- [Task directions]:
Starting at the line that contains "- Provide clearer" in the listing below, write out every line word for word until you have written the line that contains "- Add fallback".

- [Material provided]:
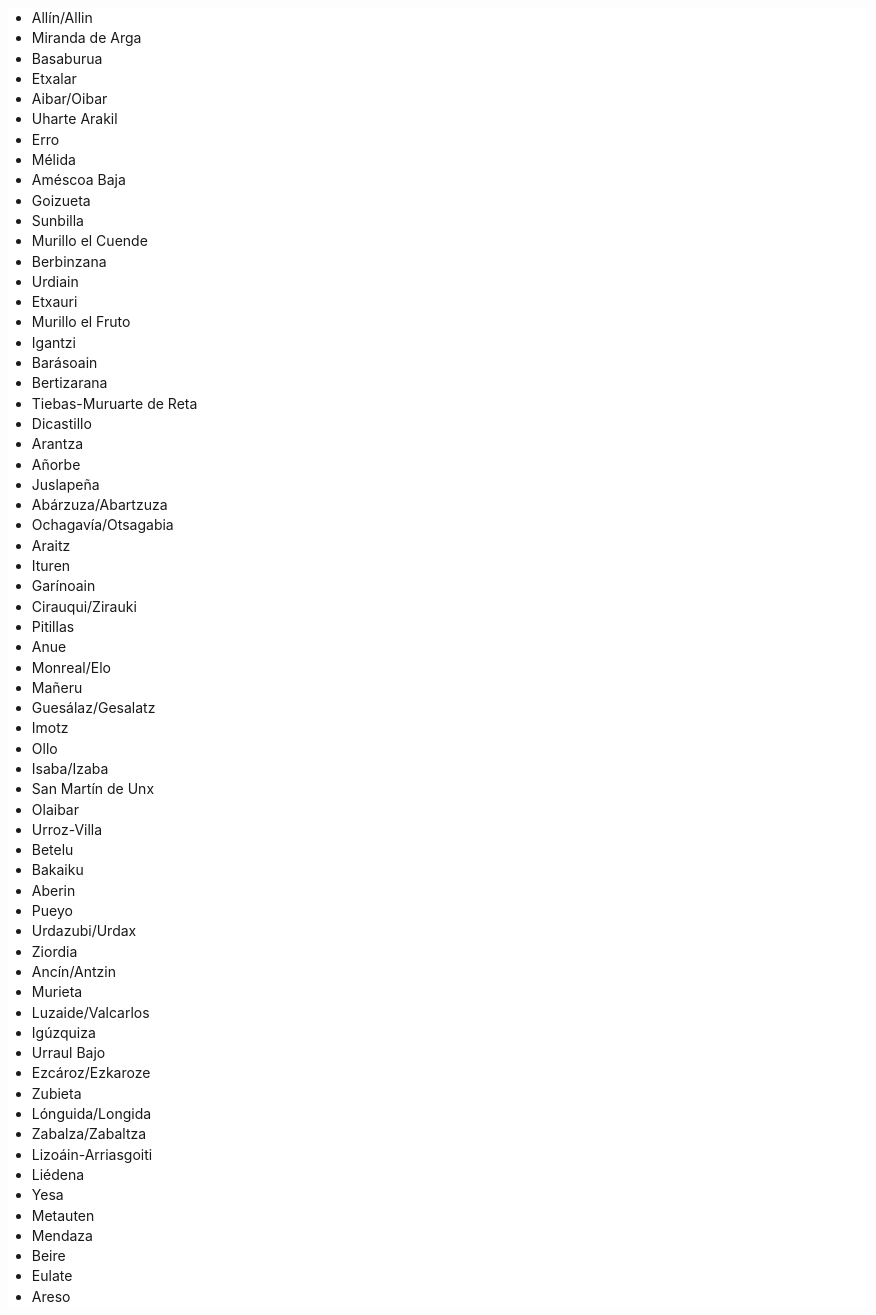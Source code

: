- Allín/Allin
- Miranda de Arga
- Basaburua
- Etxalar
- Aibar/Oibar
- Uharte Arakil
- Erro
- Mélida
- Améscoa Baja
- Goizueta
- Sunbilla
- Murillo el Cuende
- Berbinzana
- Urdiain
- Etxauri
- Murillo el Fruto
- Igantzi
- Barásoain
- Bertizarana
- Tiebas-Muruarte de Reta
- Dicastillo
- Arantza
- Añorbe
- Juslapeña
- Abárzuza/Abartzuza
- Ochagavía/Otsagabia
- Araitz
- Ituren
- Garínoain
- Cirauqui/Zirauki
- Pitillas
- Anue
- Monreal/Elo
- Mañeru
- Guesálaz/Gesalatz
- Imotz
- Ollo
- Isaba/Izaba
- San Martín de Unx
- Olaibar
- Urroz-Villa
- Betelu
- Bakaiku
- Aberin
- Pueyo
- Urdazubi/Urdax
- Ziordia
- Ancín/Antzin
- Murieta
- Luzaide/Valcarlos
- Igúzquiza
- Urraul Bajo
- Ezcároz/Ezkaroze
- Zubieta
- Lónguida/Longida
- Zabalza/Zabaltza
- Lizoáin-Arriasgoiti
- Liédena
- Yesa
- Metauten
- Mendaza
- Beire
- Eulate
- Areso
--
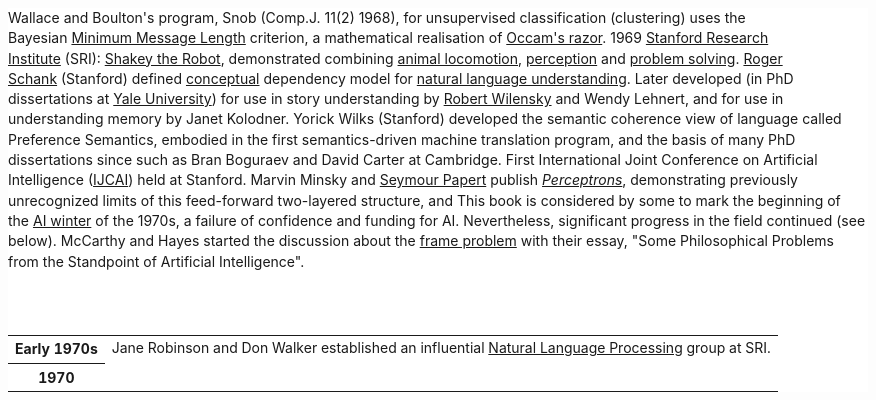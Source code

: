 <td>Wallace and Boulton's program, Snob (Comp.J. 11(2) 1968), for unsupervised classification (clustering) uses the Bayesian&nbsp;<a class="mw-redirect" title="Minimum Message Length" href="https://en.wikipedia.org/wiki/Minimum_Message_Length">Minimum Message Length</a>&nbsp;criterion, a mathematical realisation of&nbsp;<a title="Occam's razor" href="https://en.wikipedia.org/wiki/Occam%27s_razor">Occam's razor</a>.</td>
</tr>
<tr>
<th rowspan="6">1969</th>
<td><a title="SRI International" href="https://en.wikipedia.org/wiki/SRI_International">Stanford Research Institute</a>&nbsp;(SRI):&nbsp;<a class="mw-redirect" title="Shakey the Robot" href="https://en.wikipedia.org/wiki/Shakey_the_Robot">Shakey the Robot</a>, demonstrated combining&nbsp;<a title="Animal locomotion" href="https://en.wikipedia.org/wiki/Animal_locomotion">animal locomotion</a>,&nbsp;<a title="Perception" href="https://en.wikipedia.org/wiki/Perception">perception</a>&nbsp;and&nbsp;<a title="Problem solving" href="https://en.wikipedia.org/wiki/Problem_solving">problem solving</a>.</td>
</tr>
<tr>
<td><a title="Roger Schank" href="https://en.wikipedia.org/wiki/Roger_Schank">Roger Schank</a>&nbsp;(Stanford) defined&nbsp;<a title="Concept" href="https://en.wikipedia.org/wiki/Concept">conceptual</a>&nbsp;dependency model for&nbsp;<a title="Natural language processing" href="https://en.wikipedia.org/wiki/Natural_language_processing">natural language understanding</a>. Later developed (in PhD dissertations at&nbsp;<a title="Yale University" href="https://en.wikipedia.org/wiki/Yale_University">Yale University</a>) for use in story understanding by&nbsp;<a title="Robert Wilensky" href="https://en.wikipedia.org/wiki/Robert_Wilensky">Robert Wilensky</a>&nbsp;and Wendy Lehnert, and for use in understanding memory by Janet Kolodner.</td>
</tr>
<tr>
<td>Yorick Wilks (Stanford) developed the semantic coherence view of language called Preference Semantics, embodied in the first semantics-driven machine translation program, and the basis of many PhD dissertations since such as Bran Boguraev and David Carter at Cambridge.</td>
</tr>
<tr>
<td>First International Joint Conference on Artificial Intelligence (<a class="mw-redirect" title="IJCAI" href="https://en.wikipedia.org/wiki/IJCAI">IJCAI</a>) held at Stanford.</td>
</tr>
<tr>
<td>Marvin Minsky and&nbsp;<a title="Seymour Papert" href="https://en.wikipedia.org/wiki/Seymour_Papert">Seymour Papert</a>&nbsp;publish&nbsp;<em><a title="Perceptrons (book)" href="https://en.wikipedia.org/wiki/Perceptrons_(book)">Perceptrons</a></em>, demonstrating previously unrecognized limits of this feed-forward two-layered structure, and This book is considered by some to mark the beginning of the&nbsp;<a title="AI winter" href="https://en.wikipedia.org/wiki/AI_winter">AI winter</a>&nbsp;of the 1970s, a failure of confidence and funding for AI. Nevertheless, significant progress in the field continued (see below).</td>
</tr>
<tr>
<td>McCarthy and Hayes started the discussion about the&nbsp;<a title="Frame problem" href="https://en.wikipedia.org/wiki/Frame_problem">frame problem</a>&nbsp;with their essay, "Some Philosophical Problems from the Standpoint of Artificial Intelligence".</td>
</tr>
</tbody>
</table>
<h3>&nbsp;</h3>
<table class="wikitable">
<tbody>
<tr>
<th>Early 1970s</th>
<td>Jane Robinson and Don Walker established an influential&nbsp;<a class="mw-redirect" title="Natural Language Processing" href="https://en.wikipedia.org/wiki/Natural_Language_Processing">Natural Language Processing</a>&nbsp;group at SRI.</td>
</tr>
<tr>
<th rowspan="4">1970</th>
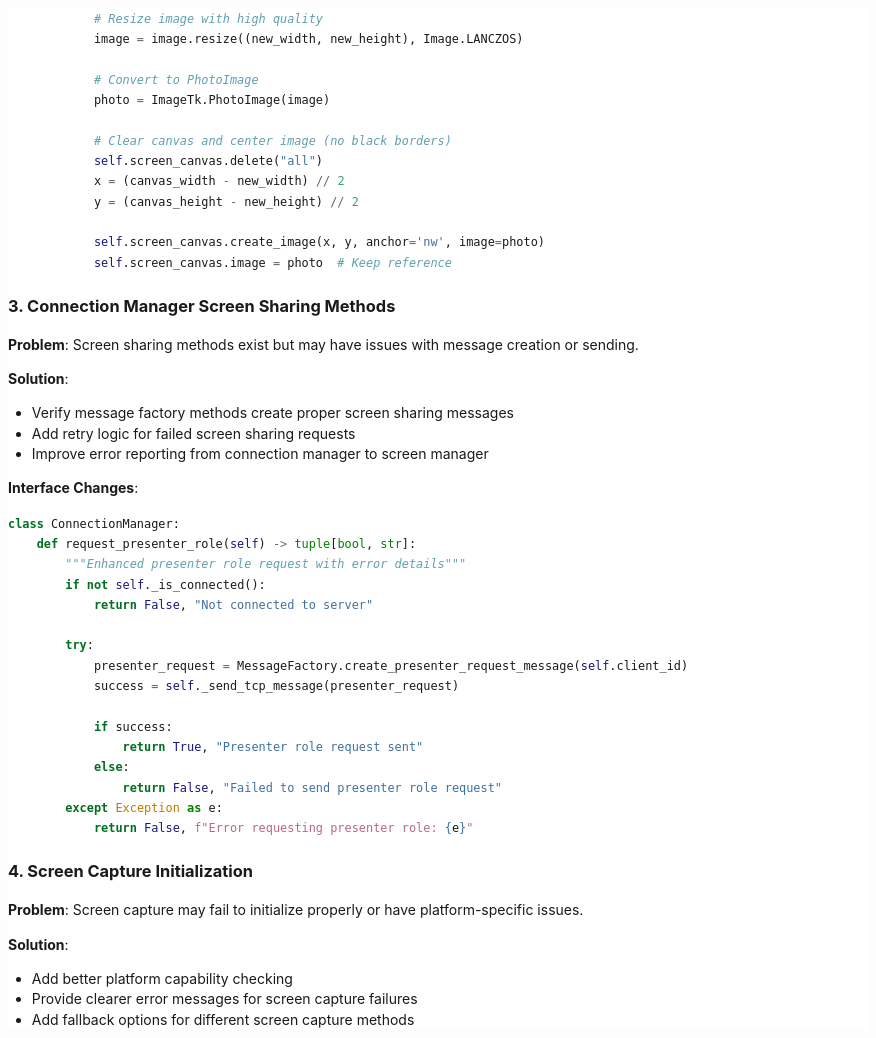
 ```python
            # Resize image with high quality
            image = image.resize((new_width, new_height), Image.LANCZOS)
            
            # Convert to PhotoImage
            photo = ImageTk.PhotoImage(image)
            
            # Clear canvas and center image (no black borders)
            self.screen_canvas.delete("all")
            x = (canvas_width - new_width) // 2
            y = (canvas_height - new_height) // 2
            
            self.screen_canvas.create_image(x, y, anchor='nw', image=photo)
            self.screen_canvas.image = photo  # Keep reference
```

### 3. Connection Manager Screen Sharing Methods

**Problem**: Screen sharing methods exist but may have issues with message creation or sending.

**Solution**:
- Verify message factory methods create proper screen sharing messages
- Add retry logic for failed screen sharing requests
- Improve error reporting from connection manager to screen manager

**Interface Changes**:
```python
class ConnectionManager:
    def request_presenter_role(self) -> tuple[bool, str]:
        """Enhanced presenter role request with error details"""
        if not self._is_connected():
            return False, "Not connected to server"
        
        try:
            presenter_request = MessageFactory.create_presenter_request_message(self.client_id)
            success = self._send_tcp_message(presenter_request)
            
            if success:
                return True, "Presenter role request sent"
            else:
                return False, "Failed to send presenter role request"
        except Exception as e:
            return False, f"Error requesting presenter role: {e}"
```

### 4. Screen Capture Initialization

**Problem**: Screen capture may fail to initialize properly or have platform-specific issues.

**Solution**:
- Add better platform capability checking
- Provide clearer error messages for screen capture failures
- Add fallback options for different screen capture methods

- [Solution]:
- Provide clearer error messages for screen capture failures
- Add fallback options for different screen capture methods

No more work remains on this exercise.